• Exercise goal:
Go through the lines below and copy any that hold the string "subsubsection".

(Source texts of formatted documents)
-- Opening Marker --
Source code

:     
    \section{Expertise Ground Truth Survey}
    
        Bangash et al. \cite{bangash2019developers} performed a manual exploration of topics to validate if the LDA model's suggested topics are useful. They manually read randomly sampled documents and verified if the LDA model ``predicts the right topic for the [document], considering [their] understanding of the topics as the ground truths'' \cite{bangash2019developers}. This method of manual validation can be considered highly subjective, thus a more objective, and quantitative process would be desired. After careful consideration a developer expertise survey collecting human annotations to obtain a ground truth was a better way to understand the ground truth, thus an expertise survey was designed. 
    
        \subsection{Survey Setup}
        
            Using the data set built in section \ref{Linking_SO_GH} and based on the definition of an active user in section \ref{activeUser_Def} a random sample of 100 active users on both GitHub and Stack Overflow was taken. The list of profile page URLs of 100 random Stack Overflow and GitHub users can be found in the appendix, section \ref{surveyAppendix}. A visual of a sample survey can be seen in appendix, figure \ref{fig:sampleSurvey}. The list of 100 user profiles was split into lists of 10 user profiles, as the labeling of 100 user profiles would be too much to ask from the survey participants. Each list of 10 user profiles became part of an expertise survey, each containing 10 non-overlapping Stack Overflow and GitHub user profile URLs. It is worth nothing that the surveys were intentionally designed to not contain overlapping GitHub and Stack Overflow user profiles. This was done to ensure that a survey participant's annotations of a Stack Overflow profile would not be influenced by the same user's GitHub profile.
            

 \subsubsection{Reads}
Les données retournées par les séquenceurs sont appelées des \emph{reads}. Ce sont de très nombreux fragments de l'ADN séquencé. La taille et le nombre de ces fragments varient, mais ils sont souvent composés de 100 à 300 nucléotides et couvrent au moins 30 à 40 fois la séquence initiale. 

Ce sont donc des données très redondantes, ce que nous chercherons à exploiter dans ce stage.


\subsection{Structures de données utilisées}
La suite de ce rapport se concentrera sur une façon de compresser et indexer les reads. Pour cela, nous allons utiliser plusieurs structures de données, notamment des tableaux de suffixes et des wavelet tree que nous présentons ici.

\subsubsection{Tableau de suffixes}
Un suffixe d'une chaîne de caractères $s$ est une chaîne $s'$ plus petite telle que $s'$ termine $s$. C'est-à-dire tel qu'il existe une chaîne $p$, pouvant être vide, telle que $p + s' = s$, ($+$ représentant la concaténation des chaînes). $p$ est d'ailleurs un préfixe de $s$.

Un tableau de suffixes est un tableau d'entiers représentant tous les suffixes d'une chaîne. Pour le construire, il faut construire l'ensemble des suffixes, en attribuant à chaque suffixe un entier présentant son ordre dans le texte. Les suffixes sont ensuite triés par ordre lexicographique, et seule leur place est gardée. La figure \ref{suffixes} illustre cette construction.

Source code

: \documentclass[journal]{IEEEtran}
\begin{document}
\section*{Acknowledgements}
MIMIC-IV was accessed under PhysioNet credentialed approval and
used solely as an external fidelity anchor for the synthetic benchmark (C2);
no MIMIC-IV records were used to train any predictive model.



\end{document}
-- Closing Marker --
• Solution for this exercise:
 \subsubsection{Reads}
\subsubsection{Tableau de suffixes}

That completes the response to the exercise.